In perhaps his biggest philosophic split with Stevens, Bird also champions the end of federal handouts.

“This is what Stevens is famous for. He has kept our economy going through federal subsidies. You take a federal subsidy, you also get federal dependence and control,” Bird said. “It’s a short-term fix but a long-term loss. There are Constitutional things the federal government can do — military expenditures, post offices — that’s the kind of pork you’re entitled to.”

Bird said he realizes the prospect of drying up the well of federal funding in Alaska can be difficult to take, and he said it could be done gradually through sunset clauses. But it must be done, he said. “Ultimately, it’s killing all of us. We can’t continue to use the federal government as a source of income. We are loaded with resources here. I just want to see people make a livelihood, and you can’t do that without developing our resources.

“Alaska’s wonderful independent spirit has been stifled by federal handouts and by the frustration that nothing seems to change,” he said. “Both Begich and Stevens are offering more and more government. It’s like an alcoholic who thinks one more bottle of whiskey will cure his drunkenness.”

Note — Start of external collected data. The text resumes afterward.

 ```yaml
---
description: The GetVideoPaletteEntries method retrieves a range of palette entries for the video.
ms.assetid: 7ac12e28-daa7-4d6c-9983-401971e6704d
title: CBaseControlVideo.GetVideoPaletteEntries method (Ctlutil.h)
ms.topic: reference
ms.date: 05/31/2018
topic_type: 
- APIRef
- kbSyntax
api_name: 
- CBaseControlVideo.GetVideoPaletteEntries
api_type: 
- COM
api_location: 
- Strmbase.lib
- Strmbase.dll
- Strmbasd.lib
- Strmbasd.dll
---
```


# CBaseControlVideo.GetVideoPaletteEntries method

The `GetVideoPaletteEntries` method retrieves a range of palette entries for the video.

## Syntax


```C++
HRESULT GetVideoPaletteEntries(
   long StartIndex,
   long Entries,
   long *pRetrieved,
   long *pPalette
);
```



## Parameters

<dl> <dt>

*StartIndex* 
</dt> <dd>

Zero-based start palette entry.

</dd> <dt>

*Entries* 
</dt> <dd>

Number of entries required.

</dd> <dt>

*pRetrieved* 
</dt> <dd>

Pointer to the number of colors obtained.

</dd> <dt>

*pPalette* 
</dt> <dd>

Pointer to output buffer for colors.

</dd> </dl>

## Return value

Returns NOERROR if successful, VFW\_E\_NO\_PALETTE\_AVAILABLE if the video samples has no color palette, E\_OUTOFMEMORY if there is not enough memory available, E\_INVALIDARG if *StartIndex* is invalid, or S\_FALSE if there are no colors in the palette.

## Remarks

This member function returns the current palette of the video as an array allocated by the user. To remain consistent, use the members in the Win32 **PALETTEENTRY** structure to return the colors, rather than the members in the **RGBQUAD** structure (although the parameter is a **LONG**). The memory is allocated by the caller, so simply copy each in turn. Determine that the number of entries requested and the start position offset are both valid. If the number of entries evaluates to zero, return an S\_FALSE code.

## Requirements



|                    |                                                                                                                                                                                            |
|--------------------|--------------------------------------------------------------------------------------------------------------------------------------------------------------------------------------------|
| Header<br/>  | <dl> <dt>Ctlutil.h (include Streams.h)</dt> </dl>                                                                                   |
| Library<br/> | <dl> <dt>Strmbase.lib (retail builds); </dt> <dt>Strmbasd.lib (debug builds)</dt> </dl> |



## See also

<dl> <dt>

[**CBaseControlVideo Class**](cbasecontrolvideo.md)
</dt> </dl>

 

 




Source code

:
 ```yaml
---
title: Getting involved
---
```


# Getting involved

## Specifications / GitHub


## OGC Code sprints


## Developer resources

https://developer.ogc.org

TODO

The Constitutional government Bird envisions would have states playing a larger role, taking over much of what the federal government does now. Disaster relief, health care, public works construction projects and the like could all be done on the state level. Power should be kept on a local level, closer to the people, he said.

“The more and more power government gets, the less and less it can actually hold the hearts and minds of the people,” he said.

Even at 221 years old, Bird said the Constitution is adequate to meet the challenges of today’s society.

“Human nature never changes. Since government is made up of human beings, it never changes,” he said.

The amendment process allows for change in the Constitution, should it be deemed necessary, Bird said. And the Bill of Rights already gives instructions for how the Constitution should be interpreted.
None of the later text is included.